Check each line below for "after" and give the count of those that have it, nothing else.

[Stored items]
---

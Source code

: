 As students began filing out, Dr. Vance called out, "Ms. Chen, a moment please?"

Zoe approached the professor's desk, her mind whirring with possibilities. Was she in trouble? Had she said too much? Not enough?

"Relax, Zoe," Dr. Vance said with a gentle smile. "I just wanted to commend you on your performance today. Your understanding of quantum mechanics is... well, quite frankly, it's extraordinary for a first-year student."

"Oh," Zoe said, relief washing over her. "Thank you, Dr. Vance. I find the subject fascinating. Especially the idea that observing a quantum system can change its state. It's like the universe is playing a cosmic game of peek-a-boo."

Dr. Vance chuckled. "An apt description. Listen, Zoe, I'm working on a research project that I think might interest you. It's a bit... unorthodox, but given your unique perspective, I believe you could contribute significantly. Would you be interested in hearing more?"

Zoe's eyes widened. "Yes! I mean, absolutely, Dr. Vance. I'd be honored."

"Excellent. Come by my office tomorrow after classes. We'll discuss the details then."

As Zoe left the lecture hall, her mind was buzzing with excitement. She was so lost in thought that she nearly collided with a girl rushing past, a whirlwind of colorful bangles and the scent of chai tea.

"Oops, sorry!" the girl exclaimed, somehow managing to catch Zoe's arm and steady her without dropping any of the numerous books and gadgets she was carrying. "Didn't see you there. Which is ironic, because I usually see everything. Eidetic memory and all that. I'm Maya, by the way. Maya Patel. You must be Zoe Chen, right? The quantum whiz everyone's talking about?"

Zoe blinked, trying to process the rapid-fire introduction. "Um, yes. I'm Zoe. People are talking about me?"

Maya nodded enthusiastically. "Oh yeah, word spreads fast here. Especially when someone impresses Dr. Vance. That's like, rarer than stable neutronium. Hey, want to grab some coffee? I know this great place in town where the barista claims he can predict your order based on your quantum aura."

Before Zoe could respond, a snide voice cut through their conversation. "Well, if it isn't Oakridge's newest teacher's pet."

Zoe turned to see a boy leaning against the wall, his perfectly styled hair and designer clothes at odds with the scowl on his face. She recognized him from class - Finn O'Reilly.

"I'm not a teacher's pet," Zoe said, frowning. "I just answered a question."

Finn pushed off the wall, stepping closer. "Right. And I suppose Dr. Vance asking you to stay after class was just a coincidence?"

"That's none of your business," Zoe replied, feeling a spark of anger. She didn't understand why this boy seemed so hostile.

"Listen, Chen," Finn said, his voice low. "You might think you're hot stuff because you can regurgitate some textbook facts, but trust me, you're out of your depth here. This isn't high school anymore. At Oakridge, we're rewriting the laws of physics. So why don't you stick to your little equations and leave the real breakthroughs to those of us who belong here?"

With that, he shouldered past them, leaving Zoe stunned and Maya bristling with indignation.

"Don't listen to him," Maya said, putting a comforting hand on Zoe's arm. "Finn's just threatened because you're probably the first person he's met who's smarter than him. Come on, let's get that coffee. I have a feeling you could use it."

---

RESULT BELOW: 2